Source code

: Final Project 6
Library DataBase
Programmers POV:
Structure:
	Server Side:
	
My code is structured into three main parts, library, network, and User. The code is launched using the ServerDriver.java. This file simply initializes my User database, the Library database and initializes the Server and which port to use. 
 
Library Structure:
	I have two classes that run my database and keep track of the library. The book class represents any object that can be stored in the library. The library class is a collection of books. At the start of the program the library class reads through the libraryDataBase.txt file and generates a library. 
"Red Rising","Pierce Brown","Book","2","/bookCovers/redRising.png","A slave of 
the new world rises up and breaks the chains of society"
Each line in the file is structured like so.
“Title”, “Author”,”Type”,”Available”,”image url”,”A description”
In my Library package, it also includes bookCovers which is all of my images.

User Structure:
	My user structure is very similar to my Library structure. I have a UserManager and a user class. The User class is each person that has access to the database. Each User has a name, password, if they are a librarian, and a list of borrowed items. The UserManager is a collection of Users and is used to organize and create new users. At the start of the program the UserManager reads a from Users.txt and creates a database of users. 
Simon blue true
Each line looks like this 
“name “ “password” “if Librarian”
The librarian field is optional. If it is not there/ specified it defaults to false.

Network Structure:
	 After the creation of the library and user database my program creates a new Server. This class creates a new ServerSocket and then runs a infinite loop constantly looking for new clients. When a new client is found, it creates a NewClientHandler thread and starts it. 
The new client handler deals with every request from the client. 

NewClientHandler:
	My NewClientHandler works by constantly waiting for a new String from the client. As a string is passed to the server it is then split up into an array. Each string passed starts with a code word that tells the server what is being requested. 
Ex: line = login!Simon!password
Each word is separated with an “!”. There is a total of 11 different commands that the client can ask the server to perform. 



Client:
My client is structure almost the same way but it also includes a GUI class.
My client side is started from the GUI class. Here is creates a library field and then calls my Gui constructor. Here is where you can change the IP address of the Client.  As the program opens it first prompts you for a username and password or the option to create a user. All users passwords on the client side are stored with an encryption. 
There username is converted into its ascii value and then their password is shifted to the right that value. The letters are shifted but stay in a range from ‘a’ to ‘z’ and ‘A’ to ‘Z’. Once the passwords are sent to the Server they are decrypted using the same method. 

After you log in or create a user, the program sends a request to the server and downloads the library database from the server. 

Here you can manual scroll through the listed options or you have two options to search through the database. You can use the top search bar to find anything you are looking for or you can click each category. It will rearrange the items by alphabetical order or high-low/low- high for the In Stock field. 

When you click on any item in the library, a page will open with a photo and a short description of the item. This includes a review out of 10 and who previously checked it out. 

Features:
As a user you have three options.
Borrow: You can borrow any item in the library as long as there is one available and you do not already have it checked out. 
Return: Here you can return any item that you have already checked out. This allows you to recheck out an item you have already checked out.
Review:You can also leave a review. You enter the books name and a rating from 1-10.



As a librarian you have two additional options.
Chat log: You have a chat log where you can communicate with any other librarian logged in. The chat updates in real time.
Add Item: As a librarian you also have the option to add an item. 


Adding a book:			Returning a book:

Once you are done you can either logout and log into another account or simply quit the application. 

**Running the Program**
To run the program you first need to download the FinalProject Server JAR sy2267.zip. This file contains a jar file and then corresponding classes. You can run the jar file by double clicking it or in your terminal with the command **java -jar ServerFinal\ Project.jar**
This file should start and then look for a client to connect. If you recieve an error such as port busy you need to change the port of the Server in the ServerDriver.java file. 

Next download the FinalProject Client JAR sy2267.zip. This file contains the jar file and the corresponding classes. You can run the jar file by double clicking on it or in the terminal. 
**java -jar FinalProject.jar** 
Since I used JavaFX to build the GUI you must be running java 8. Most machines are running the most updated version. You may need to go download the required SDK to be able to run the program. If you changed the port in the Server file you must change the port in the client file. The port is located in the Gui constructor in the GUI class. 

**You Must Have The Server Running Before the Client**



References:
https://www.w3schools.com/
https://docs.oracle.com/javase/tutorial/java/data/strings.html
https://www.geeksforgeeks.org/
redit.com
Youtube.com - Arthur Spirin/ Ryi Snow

Work request: Whenever the string "like" shows up in a line above, copy that line.

Answer box:
Each line in the file is structured like so.
Each line looks like this 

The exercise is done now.